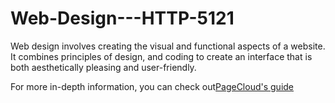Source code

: # Web-Design---HTTP-5121


Web design involves creating the visual and functional aspects of a website. It combines principles of design, and coding to create an interface that is both aesthetically pleasing and user-friendly.

For more in-depth information, you can check out[PageCloud's guide](https://www.pagecloud.com/blog/web-design-guide)

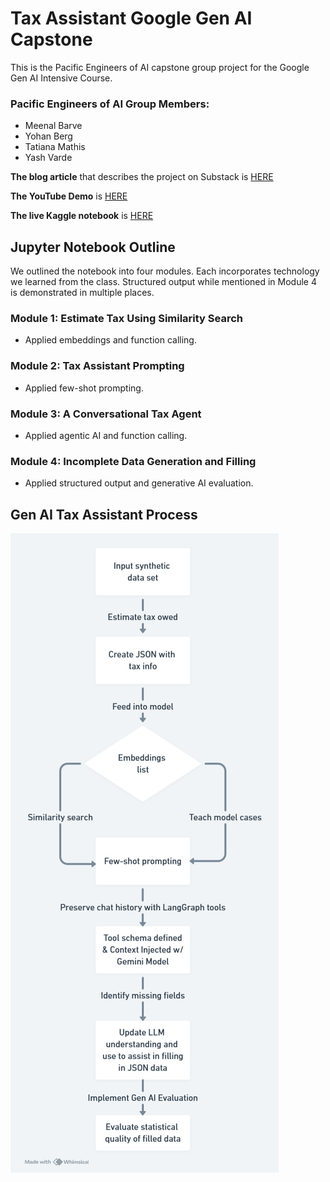 # Tax Assistant Google Gen AI Capstone
This is the Pacific Engineers of AI capstone group project for the Google Gen AI Intensive Course.

### Pacific Engineers of AI Group Members: 
- Meenal Barve
- Yohan Berg
- Tatiana Mathis
- Yash Varde

**The blog article** that describes the project on Substack is [HERE](https://tatianamathis.substack.com/p/building-a-generative-ai-tax-estimator)

**The YouTube Demo** is [HERE](https://youtu.be/kgPqMJEbNrQ)

**The live Kaggle notebook** is [HERE](https://www.kaggle.com/code/mindfultatiana/genaitaxassistant)

## Jupyter Notebook Outline
We outlined the notebook into four modules. Each incorporates technology we learned from the class. Structured output while mentioned in Module 4 is demonstrated in multiple places.

### Module 1: Estimate Tax Using Similarity Search
- Applied embeddings and function calling.

### Module 2: Tax Assistant Prompting
- Applied few-shot prompting.

### Module 3: A Conversational Tax Agent
- Applied agentic AI and function calling.

### Module 4: Incomplete Data Generation and Filling
- Applied structured output and generative AI evaluation.

## Gen AI Tax Assistant Process
![Gen AI Tax Assistant Flow Chart](<Gen AI Tax Assistant-1.png>)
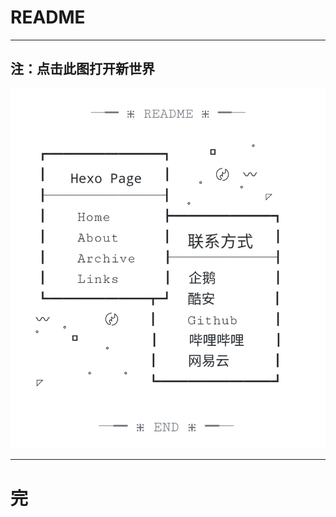 # README
---
## 注：点击此图打开新世界
[![](/markdown/pictures/RAEDME.png)](https://nibazshab.github.io/about)

---
# 完
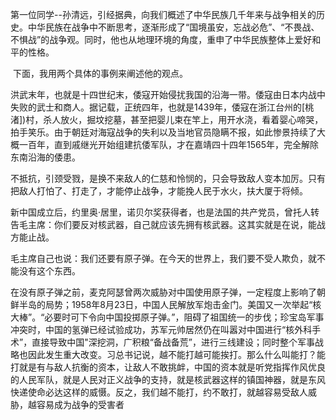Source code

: ​		第一位同学--孙清远，引经据典，向我们概述了中华民族几千年来与战争相关的历史。中华民族在战争中不断思考，逐渐形成了“国境虽安，忘战必危”、“不畏战、不惧战”的战争观。同时，他也从地理环境的角度，重申了中华民族整体上爱好和平的性格。

​		下面，我用两个具体的事例来阐述他的观点。

​		洪武末年，也就是十四世纪末，倭寇开始侵扰我国的沿海一带。倭寇由日本内战中失败的武士和商人。据记载，正统四年，也就是1439年，倭寇在浙江台州的[桃渚])村，杀人放火，掘坟挖墓，甚至把婴儿束在竿上，用开水浇，看着婴心啼哭，拍手笑乐。由于朝廷对海寇战争的失利以及当地官员隐瞒不报，如此惨景持续了大概一百年，直到戚继光开始组建抗倭军队，才在嘉靖四十四年1565年，完全解除东南沿海的倭患。

​		不抵抗，引颈受戮，是换不来敌人的仁慈和怜悯的，只会导致敌人变本加厉。只有把敌人打怕了、打走了，才能停止战争，才能挽人民于水火，扶大厦于将倾。

​		新中国成立后，约里奥·居里，诺贝尔奖获得者，也是法国的共产党员，曾托人转告毛主席：你们要反对核武器，自己就应该先拥有核武器。这其实就是在说，能战方能止战。

​		毛主席自己也说：我们还要有原子弹。在今天的世界上，我们要不受人欺负，就不能没有这个东西。

​		在没有原子弹之前，麦克阿瑟曾两次威胁对中国使用原子弹，一定程度上影响了朝鲜半岛的局势；1958年8月23日，中国人民解放军炮击金门。美国又一次举起“核大棒”。“必要时可下令向中国投掷原子弹。”，阻碍了祖国统一的步伐；珍宝岛军事冲突时，中国的氢弹已经试验成功，苏军元帅居然仍在叫嚣对中国进行“核外科手术”，直接导致中国"深挖洞，广积粮“备战备荒”，进行三线建设；同时整个军事战略也因此发生重大改变。
​		习总书记说，越不能打越可能挨打。那么什么叫能打？能打就是有与敌人抗衡的资本，让敌人不敢挑衅，中国的资本就是听党指挥作风优良的人民军队，就是人民对正义战争的支持，就是核武器这样的镇国神器，就是东风快递使命必达这样的威慑。反之，我们越不能打，约不敢打，就越容易受敌人威胁，越容易成为战争的受害者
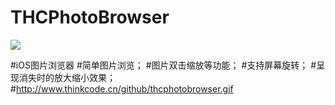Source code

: # THCPhotoBrowser

![](http://www.thinkcode.cn/github/thcphotobrowser.gif)

#iOS图片浏览器
#简单图片浏览；
#图片双击缩放等功能；
#支持屏幕旋转；
#呈现消失时的放大缩小效果；
#http://www.thinkcode.cn/github/thcphotobrowser.gif
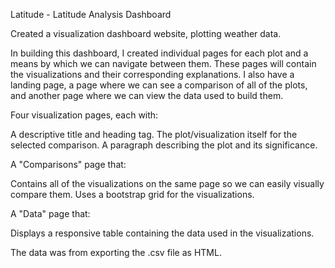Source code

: Latitude - Latitude Analysis Dashboard




Created a visualization dashboard website, plotting weather data.

In building this dashboard, I created individual pages for each plot and a means by which we can navigate between them. These pages will contain the visualizations and their corresponding explanations. I also have a landing page, a page where we can see a comparison of all of the plots, and another page where we can view the data used to build them.



Four visualization pages, each with:

A descriptive title and heading tag.
The plot/visualization itself for the selected comparison.
A paragraph describing the plot and its significance.


A "Comparisons" page that:

Contains all of the visualizations on the same page so we can easily visually compare them.
Uses a bootstrap grid for the visualizations.




A "Data" page that:

Displays a responsive table containing the data used in the visualizations.



The data was from exporting the .csv file as HTML.



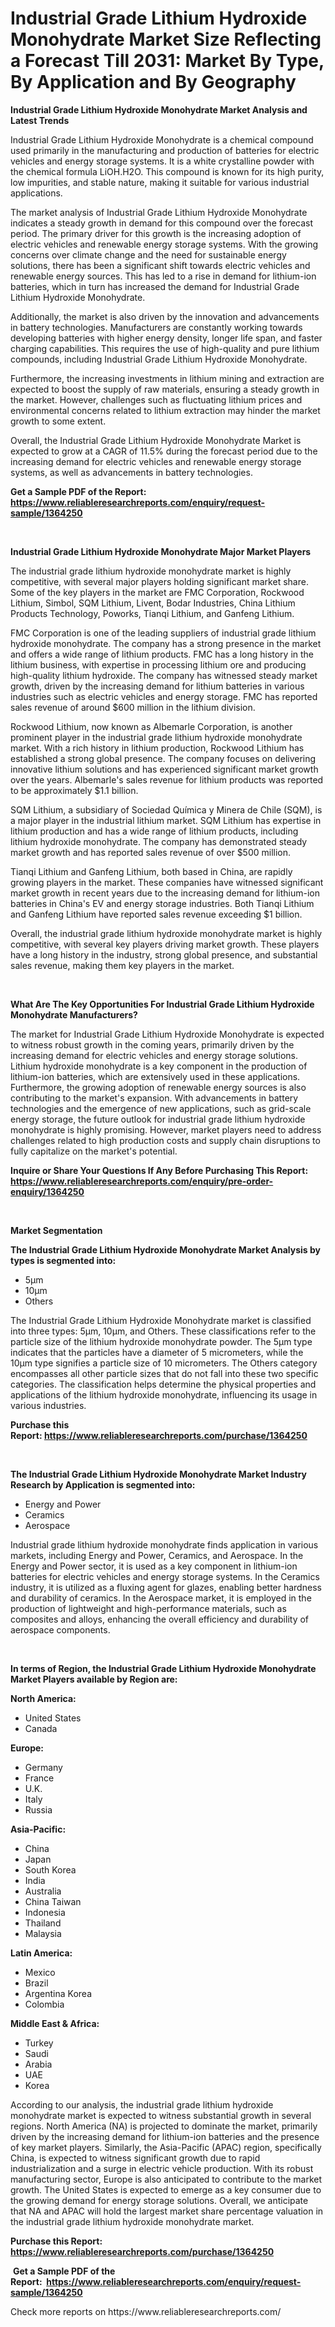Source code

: <p><h1>Industrial Grade Lithium Hydroxide Monohydrate Market Size Reflecting a Forecast Till 2031: Market By Type, By Application and By Geography</h1></p><p><strong>Industrial Grade Lithium Hydroxide Monohydrate Market Analysis and Latest Trends</strong></p>
<p><p>Industrial Grade Lithium Hydroxide Monohydrate is a chemical compound used primarily in the manufacturing and production of batteries for electric vehicles and energy storage systems. It is a white crystalline powder with the chemical formula LiOH.H2O. This compound is known for its high purity, low impurities, and stable nature, making it suitable for various industrial applications.</p><p>The market analysis of Industrial Grade Lithium Hydroxide Monohydrate indicates a steady growth in demand for this compound over the forecast period. The primary driver for this growth is the increasing adoption of electric vehicles and renewable energy storage systems. With the growing concerns over climate change and the need for sustainable energy solutions, there has been a significant shift towards electric vehicles and renewable energy sources. This has led to a rise in demand for lithium-ion batteries, which in turn has increased the demand for Industrial Grade Lithium Hydroxide Monohydrate.</p><p>Additionally, the market is also driven by the innovation and advancements in battery technologies. Manufacturers are constantly working towards developing batteries with higher energy density, longer life span, and faster charging capabilities. This requires the use of high-quality and pure lithium compounds, including Industrial Grade Lithium Hydroxide Monohydrate.</p><p>Furthermore, the increasing investments in lithium mining and extraction are expected to boost the supply of raw materials, ensuring a steady growth in the market. However, challenges such as fluctuating lithium prices and environmental concerns related to lithium extraction may hinder the market growth to some extent.</p><p>Overall, the Industrial Grade Lithium Hydroxide Monohydrate Market is expected to grow at a CAGR of 11.5% during the forecast period due to the increasing demand for electric vehicles and renewable energy storage systems, as well as advancements in battery technologies.</p></p>
<p><strong>Get a Sample PDF of the Report:&nbsp; <a href="https://www.reliableresearchreports.com/enquiry/request-sample/1364250">https://www.reliableresearchreports.com/enquiry/request-sample/1364250</a></strong></p>
<p>&nbsp;</p>
<p><strong>Industrial Grade Lithium Hydroxide Monohydrate Major Market Players</strong></p>
<p><p>The industrial grade lithium hydroxide monohydrate market is highly competitive, with several major players holding significant market share. Some of the key players in the market are FMC Corporation, Rockwood Lithium, Simbol, SQM Lithium, Livent, Bodar Industries, China Lithium Products Technology, Poworks, Tianqi Lithium, and Ganfeng Lithium.</p><p>FMC Corporation is one of the leading suppliers of industrial grade lithium hydroxide monohydrate. The company has a strong presence in the market and offers a wide range of lithium products. FMC has a long history in the lithium business, with expertise in processing lithium ore and producing high-quality lithium hydroxide. The company has witnessed steady market growth, driven by the increasing demand for lithium batteries in various industries such as electric vehicles and energy storage. FMC has reported sales revenue of around $600 million in the lithium division.</p><p>Rockwood Lithium, now known as Albemarle Corporation, is another prominent player in the industrial grade lithium hydroxide monohydrate market. With a rich history in lithium production, Rockwood Lithium has established a strong global presence. The company focuses on delivering innovative lithium solutions and has experienced significant market growth over the years. Albemarle's sales revenue for lithium products was reported to be approximately $1.1 billion.</p><p>SQM Lithium, a subsidiary of Sociedad Química y Minera de Chile (SQM), is a major player in the industrial lithium market. SQM Lithium has expertise in lithium production and has a wide range of lithium products, including lithium hydroxide monohydrate. The company has demonstrated steady market growth and has reported sales revenue of over $500 million.</p><p>Tianqi Lithium and Ganfeng Lithium, both based in China, are rapidly growing players in the market. These companies have witnessed significant market growth in recent years due to the increasing demand for lithium-ion batteries in China's EV and energy storage industries. Both Tianqi Lithium and Ganfeng Lithium have reported sales revenue exceeding $1 billion.</p><p>Overall, the industrial grade lithium hydroxide monohydrate market is highly competitive, with several key players driving market growth. These players have a long history in the industry, strong global presence, and substantial sales revenue, making them key players in the market.</p></p>
<p>&nbsp;</p>
<p><strong>What Are The Key Opportunities For Industrial Grade Lithium Hydroxide Monohydrate Manufacturers?</strong></p>
<p><p>The market for Industrial Grade Lithium Hydroxide Monohydrate is expected to witness robust growth in the coming years, primarily driven by the increasing demand for electric vehicles and energy storage solutions. Lithium hydroxide monohydrate is a key component in the production of lithium-ion batteries, which are extensively used in these applications. Furthermore, the growing adoption of renewable energy sources is also contributing to the market's expansion. With advancements in battery technologies and the emergence of new applications, such as grid-scale energy storage, the future outlook for industrial grade lithium hydroxide monohydrate is highly promising. However, market players need to address challenges related to high production costs and supply chain disruptions to fully capitalize on the market's potential.</p></p>
<p><strong>Inquire or Share Your Questions If Any Before Purchasing This Report: <a href="https://www.reliableresearchreports.com/enquiry/pre-order-enquiry/1364250">https://www.reliableresearchreports.com/enquiry/pre-order-enquiry/1364250</a></strong></p>
<p>&nbsp;</p>
<p><strong>Market Segmentation</strong></p>
<p><strong>The Industrial Grade Lithium Hydroxide Monohydrate Market Analysis by types is segmented into:</strong></p>
<p><ul><li>5µm</li><li>10µm</li><li>Others</li></ul></p>
<p><p>The Industrial Grade Lithium Hydroxide Monohydrate market is classified into three types: 5µm, 10µm, and Others. These classifications refer to the particle size of the lithium hydroxide monohydrate powder. The 5µm type indicates that the particles have a diameter of 5 micrometers, while the 10µm type signifies a particle size of 10 micrometers. The Others category encompasses all other particle sizes that do not fall into these two specific categories. The classification helps determine the physical properties and applications of the lithium hydroxide monohydrate, influencing its usage in various industries.</p></p>
<p><strong>Purchase this Report:&nbsp;<a href="https://www.reliableresearchreports.com/purchase/1364250">https://www.reliableresearchreports.com/purchase/1364250</a></strong></p>
<p>&nbsp;</p>
<p><strong>The Industrial Grade Lithium Hydroxide Monohydrate Market Industry Research by Application is segmented into:</strong></p>
<p><ul><li>Energy and Power</li><li>Ceramics</li><li>Aerospace</li></ul></p>
<p><p>Industrial grade lithium hydroxide monohydrate finds application in various markets, including Energy and Power, Ceramics, and Aerospace. In the Energy and Power sector, it is used as a key component in lithium-ion batteries for electric vehicles and energy storage systems. In the Ceramics industry, it is utilized as a fluxing agent for glazes, enabling better hardness and durability of ceramics. In the Aerospace market, it is employed in the production of lightweight and high-performance materials, such as composites and alloys, enhancing the overall efficiency and durability of aerospace components.</p></p>
<p>&nbsp;</p>
<p><strong>In terms of Region, the Industrial Grade Lithium Hydroxide Monohydrate Market Players available by Region are:</strong></p>
<p>
    <p> <strong> North America: </strong>
        <ul>
            <li>United States</li>
            <li>Canada</li>
        </ul>
        </p> 
    <p> <strong> Europe: </strong>
        <ul>
            <li>Germany</li>
            <li>France</li>
            <li>U.K.</li>
            <li>Italy</li>
            <li>Russia</li>
        </ul>
        </p> 
    <p> <strong> Asia-Pacific: </strong>
        <ul>
            <li>China</li>
            <li>Japan</li>
            <li>South Korea</li>
            <li>India</li>
            <li>Australia</li>
            <li>China Taiwan</li>
            <li>Indonesia</li>
            <li>Thailand</li>
            <li>Malaysia</li>
        </ul>
        </p> 
    <p> <strong> Latin America: </strong>
        <ul>
            <li>Mexico</li>
            <li>Brazil</li>
            <li>Argentina Korea</li>
            <li>Colombia</li>
        </ul>
        </p> 
    <p> <strong> Middle East & Africa: </strong>
        <ul>
            <li>Turkey</li>
            <li>Saudi</li>
            <li>Arabia</li>
            <li>UAE</li>
            <li>Korea</li>
        </ul>
    </p>
    </p>
<p><p>According to our analysis, the industrial grade lithium hydroxide monohydrate market is expected to witness substantial growth in several regions. North America (NA) is projected to dominate the market, primarily driven by the increasing demand for lithium-ion batteries and the presence of key market players. Similarly, the Asia-Pacific (APAC) region, specifically China, is expected to witness significant growth due to rapid industrialization and a surge in electric vehicle production. With its robust manufacturing sector, Europe is also anticipated to contribute to the market growth. The United States is expected to emerge as a key consumer due to the growing demand for energy storage solutions. Overall, we anticipate that NA and APAC will hold the largest market share percentage valuation in the industrial grade lithium hydroxide monohydrate market.</p></p>
<p><strong>Purchase this Report: <a href="https://www.reliableresearchreports.com/purchase/1364250">https://www.reliableresearchreports.com/purchase/1364250</a></strong></p>
<p>&nbsp;<strong>Get a Sample PDF of the Report:&nbsp;&nbsp;<a href="https://www.reliableresearchreports.com/enquiry/request-sample/1364250">https://www.reliableresearchreports.com/enquiry/request-sample/1364250</a></strong></p>
<p><strong></strong></p>
<p>Check more reports on https://www.reliableresearchreports.com/</p>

> [EXERCISE GOAL]:
Print exactly the lines above that run from the one with "#图片双击缩放等功能；" down to the one with "Contains all of", and omit the pictures.

> [EXERCISE SOLUTION]:
#图片双击缩放等功能；
#支持屏幕旋转；
#呈现消失时的放大缩小效果；
#http://www.thinkcode.cn/github/thcphotobrowser.gif
Source code

: Latitude - Latitude Analysis Dashboard




Created a visualization dashboard website, plotting weather data.

In building this dashboard, I created individual pages for each plot and a means by which we can navigate between them. These pages will contain the visualizations and their corresponding explanations. I also have a landing page, a page where we can see a comparison of all of the plots, and another page where we can view the data used to build them.



Four visualization pages, each with:

A descriptive title and heading tag.
The plot/visualization itself for the selected comparison.
A paragraph describing the plot and its significance.


A "Comparisons" page that:

Contains all of the visualizations on the same page so we can easily visually compare them.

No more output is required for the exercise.